Concerns regarding America's standing as a globally competitive innovator have spurred a growing interest in STEAM (STEM + the Arts) education. Set against this context, this paper uses collaborative autoethnographic techniques to uncover and explore some of the possibilities and pitfalls of STEAM-inspired learning. Data for the study entails an email exchange between the first two authors of this paper, instructors from environmental and art education, respectively, who co-taught a transdisciplinary, split-level, design studio in fall of 2012. In line with the research approach, the emails describe "epiphanies" that were experienced in the process of facilitating the design studio which included students from Art Education, Environmental and Civil Engineering, and Landscape Architecture.
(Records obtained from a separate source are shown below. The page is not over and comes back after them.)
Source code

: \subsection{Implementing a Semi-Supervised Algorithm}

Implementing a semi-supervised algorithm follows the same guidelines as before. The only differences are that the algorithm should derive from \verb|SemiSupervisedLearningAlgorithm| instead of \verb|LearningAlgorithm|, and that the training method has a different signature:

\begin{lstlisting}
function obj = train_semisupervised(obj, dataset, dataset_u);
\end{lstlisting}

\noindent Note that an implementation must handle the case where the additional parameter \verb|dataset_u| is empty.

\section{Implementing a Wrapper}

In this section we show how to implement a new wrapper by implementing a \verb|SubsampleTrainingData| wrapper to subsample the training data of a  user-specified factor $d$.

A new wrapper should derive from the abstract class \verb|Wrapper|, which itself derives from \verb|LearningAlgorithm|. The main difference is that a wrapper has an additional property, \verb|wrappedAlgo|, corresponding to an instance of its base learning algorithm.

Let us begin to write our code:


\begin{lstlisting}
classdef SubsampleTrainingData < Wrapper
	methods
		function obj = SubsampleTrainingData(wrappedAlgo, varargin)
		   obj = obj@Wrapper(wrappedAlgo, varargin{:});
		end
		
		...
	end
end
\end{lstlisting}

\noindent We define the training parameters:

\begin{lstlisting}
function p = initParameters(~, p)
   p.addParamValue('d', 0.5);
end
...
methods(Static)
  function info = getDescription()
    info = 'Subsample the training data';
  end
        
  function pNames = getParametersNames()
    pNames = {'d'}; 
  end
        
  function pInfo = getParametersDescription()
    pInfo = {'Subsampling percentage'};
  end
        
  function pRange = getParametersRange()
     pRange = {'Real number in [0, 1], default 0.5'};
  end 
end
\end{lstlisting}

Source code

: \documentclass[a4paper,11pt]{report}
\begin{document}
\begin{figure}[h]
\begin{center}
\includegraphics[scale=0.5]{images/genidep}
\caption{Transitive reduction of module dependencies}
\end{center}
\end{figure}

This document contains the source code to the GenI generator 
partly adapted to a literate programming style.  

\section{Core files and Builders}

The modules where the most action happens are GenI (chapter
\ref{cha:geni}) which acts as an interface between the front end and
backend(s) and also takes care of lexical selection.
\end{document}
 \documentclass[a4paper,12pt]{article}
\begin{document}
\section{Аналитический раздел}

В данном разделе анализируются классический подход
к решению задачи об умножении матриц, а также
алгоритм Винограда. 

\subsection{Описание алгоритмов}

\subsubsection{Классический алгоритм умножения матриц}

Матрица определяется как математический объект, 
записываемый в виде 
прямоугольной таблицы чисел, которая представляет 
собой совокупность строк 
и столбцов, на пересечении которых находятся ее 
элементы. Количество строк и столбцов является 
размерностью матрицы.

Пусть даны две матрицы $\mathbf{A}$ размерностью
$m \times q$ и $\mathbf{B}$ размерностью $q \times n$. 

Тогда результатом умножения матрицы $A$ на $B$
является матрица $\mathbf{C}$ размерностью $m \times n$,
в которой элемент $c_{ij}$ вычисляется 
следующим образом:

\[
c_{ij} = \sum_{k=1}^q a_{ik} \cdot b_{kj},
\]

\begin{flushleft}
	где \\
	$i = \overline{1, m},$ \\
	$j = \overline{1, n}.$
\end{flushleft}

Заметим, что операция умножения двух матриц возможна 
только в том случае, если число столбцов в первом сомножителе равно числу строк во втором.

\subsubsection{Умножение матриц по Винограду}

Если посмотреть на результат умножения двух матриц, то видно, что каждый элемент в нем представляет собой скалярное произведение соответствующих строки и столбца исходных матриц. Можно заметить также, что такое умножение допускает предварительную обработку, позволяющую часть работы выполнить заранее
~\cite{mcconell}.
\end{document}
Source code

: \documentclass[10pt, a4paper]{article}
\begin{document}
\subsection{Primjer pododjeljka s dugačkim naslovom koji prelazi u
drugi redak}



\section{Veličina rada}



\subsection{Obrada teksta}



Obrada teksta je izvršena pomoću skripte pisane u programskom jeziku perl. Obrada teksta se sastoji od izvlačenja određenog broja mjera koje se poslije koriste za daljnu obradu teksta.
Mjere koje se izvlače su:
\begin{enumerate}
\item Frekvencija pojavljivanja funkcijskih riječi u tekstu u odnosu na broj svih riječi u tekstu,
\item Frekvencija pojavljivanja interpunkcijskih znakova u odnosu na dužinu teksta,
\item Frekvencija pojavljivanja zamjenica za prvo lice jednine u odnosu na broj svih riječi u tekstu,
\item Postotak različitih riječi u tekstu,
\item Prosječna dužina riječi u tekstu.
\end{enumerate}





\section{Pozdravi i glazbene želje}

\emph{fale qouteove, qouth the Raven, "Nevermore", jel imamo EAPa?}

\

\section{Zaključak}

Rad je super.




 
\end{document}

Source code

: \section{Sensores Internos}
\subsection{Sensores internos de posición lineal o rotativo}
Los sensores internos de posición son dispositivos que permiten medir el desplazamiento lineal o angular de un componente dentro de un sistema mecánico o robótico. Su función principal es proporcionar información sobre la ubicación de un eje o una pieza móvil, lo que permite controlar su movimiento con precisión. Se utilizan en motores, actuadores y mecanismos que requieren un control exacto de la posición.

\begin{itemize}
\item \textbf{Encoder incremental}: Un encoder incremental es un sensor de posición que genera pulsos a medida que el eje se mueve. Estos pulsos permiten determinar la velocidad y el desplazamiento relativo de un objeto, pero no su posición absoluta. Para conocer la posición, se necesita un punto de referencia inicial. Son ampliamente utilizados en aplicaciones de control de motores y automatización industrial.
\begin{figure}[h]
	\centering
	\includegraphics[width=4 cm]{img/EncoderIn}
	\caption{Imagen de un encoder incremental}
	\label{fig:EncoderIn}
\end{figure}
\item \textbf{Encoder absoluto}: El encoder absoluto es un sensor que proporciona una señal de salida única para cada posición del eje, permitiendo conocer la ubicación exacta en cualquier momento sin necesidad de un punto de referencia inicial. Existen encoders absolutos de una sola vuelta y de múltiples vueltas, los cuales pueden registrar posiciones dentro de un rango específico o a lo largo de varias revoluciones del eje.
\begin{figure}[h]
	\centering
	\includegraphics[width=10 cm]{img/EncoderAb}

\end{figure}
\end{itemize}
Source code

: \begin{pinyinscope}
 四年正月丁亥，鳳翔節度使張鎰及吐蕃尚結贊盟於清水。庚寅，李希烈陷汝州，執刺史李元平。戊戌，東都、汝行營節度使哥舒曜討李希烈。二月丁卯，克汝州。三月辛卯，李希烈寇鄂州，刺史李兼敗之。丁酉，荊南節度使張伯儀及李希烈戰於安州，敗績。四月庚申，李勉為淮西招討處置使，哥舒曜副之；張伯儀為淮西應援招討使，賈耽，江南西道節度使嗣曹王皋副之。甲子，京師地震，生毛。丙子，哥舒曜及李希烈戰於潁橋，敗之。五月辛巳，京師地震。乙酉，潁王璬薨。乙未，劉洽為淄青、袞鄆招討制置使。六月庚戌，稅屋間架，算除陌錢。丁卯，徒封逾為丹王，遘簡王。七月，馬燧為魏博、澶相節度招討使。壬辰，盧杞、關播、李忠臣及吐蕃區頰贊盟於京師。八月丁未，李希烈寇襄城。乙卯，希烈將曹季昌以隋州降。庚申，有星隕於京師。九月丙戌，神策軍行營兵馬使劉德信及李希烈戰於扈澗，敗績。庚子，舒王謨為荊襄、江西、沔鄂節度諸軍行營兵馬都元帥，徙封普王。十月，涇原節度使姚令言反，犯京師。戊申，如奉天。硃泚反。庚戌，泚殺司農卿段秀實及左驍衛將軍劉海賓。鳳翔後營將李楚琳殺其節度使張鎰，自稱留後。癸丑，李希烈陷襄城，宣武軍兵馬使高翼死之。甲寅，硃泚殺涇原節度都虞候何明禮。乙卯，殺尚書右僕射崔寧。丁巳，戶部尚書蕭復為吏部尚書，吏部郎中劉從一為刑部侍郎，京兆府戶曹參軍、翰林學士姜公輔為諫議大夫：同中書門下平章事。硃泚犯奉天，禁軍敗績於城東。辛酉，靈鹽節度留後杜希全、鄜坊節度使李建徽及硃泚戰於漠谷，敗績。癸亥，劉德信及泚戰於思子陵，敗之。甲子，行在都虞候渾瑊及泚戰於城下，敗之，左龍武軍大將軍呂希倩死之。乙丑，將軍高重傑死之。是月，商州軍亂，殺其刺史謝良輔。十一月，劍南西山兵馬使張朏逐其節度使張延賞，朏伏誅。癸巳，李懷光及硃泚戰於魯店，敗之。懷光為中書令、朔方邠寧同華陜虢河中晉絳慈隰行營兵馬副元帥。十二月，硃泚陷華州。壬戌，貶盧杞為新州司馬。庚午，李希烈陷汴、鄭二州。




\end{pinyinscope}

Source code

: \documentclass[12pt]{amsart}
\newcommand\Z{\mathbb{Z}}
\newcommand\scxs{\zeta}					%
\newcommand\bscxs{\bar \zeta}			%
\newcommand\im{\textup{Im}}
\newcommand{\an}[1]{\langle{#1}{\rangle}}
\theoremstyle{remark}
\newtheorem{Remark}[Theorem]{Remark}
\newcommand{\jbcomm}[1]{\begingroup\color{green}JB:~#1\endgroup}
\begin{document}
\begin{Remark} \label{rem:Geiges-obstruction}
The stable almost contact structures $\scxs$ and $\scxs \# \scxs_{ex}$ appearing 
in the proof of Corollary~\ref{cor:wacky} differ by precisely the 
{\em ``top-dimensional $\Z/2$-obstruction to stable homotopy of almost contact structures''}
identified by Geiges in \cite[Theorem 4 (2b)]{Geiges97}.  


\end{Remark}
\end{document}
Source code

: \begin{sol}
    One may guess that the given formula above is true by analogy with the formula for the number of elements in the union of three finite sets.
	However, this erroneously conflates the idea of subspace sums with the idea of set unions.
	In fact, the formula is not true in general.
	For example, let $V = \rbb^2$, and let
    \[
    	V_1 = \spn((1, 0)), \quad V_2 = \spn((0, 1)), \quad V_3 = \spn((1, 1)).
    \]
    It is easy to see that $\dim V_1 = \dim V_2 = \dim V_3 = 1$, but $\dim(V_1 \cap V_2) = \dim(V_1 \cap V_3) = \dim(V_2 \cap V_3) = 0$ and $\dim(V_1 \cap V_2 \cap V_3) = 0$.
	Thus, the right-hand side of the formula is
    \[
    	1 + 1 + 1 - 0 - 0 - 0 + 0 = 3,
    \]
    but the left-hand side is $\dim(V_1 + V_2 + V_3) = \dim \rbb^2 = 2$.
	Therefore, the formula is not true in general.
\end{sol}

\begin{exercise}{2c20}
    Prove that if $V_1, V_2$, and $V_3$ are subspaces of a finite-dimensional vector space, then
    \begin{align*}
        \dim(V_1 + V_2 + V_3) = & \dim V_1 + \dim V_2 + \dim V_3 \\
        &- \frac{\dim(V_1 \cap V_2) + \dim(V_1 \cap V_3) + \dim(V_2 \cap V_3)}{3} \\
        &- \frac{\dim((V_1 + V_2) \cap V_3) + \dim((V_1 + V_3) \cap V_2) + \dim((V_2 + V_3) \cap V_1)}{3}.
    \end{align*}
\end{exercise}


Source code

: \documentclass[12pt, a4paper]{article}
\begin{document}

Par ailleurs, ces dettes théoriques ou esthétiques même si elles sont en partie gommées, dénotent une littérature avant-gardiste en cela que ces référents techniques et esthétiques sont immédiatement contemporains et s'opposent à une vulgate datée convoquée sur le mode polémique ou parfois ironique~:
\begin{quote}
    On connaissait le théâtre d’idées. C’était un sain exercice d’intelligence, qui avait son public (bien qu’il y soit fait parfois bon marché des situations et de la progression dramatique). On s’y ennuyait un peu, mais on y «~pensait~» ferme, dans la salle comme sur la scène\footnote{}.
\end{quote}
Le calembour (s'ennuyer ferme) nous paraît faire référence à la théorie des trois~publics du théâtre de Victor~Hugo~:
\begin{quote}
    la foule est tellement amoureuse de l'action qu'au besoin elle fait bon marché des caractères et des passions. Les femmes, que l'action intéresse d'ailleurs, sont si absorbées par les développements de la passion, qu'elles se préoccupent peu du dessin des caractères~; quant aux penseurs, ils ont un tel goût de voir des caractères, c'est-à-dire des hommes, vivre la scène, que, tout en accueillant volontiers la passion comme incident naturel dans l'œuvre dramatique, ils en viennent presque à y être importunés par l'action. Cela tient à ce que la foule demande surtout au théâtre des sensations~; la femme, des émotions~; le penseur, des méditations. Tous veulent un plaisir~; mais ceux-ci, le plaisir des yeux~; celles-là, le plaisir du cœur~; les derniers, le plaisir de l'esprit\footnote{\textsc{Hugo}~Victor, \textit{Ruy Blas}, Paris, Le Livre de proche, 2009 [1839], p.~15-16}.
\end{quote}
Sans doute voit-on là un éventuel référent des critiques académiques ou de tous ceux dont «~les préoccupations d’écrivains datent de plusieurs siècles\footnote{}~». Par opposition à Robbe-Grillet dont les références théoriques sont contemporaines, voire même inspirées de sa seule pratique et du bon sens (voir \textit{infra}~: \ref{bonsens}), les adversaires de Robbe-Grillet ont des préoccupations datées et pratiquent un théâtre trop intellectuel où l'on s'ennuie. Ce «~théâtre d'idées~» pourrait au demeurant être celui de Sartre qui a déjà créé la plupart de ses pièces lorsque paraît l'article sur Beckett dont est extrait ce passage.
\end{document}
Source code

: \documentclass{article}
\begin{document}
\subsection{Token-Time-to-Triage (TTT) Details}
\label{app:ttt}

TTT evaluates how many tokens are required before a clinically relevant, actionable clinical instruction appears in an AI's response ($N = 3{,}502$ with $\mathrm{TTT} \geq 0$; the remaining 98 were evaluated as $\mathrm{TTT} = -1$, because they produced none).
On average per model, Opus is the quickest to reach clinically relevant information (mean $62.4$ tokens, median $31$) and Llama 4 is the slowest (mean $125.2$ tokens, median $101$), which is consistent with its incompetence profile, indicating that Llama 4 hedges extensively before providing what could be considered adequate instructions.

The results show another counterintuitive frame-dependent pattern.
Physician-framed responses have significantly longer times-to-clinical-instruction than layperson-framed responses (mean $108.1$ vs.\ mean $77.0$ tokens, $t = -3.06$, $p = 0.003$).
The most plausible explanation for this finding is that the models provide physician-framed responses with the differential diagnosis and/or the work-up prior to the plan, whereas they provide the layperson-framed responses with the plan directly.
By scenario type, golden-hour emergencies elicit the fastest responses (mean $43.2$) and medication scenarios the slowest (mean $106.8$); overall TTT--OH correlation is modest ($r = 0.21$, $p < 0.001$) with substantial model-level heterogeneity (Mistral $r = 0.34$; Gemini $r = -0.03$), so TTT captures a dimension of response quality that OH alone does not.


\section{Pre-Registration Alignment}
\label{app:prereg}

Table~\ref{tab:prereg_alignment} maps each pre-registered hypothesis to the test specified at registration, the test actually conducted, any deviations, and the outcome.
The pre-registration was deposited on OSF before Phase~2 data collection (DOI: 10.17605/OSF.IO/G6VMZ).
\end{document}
Key possibilities and pitfalls identified in the analysis of the emails center around the question of how STEM disciplines and the arts might be thoughtfully integrated in a reciprocal manner. Specifically, the paper highlights potential difficulties associated with current understandings of STEAM education which, almost without exception, focus on the sole objective of calling upon the arts to increase the creativity of STEM majors. Concurrently, it is observed that insufficient attention is presently given to what STEM disciplines might contribute to the arts.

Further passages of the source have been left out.